Ajay Banga, a former Mastercard chief executive, has been confirmed by the World Bank’s executive directors to take the helm as the lender faces rising expectations for its support to countries in need, including in confronting climate challenges.
Banga, President Joe Biden’s pick for the role, will begin his five-year term on June 2.
His predecessor David Malpass, a Trump-era nominee, is stepping down nearly a year ahead of schedule. Banga will inherit a full inbox amid multiple global crises and as the bank undergoes a reform process aimed at increasing lending.
“The Board looks forward to working with Mr. Banga on the World Bank Group Evolution process,” the executive directors said in a statement, adding that they want to tackle “the toughest development challenges facing developing countries.”
Banga, an Indian-born U.S. citizen, has been widely praised for his management skills at Mastercard, as well as his establishment of financial inclusion programs at the firm. He’s made clear he is entering the World Bank role with a strong focus on climate and driving private-sector investment into development.
Banga will have to drive reforms at the bank to see it increase its lending and become more agile to respond to the rising number of intractable global crises, including the fallout from Russia’s invasion of Ukraine.
“Getting the evolution of the World Bank right is absolutely critical to meeting the moment,” a senior U.S. administration official told reporters Wednesday. “Ajay has the track record and the know-how to rise to the occasion,” the official added.

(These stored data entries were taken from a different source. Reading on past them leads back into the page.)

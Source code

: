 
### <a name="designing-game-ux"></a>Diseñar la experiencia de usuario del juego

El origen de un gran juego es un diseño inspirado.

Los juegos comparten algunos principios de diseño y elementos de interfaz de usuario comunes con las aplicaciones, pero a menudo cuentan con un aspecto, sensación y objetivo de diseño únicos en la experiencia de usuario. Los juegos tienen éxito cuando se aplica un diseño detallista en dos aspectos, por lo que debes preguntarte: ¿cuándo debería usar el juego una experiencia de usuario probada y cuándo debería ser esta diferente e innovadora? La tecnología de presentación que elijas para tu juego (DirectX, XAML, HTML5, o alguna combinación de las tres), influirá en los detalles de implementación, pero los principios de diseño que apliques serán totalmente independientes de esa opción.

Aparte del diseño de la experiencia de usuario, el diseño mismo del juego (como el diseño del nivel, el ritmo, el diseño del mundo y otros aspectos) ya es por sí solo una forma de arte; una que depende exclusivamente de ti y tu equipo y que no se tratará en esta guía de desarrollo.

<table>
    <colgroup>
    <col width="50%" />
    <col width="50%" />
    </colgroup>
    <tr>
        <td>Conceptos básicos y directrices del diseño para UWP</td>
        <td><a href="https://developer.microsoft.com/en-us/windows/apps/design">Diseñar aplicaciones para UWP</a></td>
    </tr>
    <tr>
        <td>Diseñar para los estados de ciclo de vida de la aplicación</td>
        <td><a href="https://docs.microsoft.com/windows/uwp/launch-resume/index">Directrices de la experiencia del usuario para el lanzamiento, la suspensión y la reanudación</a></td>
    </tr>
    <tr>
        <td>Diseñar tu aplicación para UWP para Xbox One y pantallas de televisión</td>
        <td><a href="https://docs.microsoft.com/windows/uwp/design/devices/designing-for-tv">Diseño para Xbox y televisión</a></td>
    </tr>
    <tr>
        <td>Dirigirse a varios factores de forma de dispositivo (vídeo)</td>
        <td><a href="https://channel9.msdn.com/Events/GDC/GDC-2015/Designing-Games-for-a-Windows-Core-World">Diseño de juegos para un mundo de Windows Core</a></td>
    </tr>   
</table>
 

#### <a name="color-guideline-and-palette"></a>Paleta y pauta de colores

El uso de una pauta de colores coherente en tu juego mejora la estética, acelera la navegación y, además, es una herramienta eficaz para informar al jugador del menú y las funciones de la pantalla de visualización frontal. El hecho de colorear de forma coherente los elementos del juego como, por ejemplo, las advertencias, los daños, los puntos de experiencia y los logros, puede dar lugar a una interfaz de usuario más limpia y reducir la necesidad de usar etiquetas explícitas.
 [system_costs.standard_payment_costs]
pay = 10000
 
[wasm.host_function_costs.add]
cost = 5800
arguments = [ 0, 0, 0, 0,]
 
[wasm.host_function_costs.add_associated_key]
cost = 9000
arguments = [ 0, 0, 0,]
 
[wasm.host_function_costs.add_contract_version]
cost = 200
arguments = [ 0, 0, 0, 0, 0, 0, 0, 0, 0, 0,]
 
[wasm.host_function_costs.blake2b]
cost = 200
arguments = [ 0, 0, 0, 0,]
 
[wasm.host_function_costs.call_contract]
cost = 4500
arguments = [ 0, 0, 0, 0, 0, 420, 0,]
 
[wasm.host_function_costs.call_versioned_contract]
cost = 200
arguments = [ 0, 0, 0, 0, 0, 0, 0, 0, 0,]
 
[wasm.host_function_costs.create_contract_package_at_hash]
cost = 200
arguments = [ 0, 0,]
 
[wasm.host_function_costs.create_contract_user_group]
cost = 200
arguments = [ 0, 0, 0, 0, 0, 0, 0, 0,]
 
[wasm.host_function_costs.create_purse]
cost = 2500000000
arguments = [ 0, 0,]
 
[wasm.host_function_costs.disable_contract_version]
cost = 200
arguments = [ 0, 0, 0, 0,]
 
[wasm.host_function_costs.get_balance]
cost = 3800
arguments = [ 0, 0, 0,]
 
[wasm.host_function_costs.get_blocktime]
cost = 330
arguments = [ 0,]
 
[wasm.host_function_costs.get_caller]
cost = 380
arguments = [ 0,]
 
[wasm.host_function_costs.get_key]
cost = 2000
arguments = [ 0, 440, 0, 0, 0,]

Banga, 63, will face calls for more climate spending at the bank, whose main wing has more than $230 billion in loans to its client countries. But he will also confront the fact that extreme poverty is rising for the first time in decades, and dozens of the bank’s client countries are facing severe debt challenges that hamper their ability to invest in health, education, and job creation.
The incoming chief has made clear he has no “magic wand” as he seeks to temper expectations.
“Our ambitious goals will not be met overnight, and we remain committed to a staged adoption of reforms over the course of the year to build on the vision we have laid out,” U.S. Treasury Secretary Janet Yellen said in welcoming the board’s decision.
Banga will also face a somewhat divided board amid a heated debate about how to shape the bank’s mandate for the modern era. Some countries want its lending to remain focused on poverty, while others — notably some of the higher-income nations — argue that progress on reducing emissions and fighting poverty inherently go hand-in-hand.
And Banga will face pressure to help debt-distressed countries get relief from China, a major creditor.
There was a notable word absent from the board statement that reflects some of the global fragmentation with which Banga will have to cope.
Whereas Malpass was “unanimously selected” in 2019, Banga was merely “selected.” There had been signs Russia might block consensus, as it has done at international fora since the invasion of its neighbor in February last year.
“The financing needs of lower-income countries will be larger going forward,” said Amanda Glassman, a keen bank watcher at the Center for Global Development, noting all the shocks in the world.
“I am watching for Banga to deliver leadership and shareholder consensus on the addition of a more ambitious climate goal to the Bank’s mandate whilst growing the finance available to the lagging development agenda,” she said.
On the issue of more finance, Homi Kharas, a former senior banker now at the Brookings Institution, supports a capital increase but says Banga will first have to show “demonstrated proof” that he is upgrading the bank for the modern era.
The new chief “commands real respect” which will help him cajole the board into changes, Kharas said, but warned: “If the bank wants to be an influential player, it has to step up in terms of its size.”
Banga, who went to eight countries and met with about three dozen governments in recent months, will begin his formal onboarding next week, according to sources at the bank.
Experts say they expect Banga to take time to get to know the institution and its staff from the inside before he makes any big moves.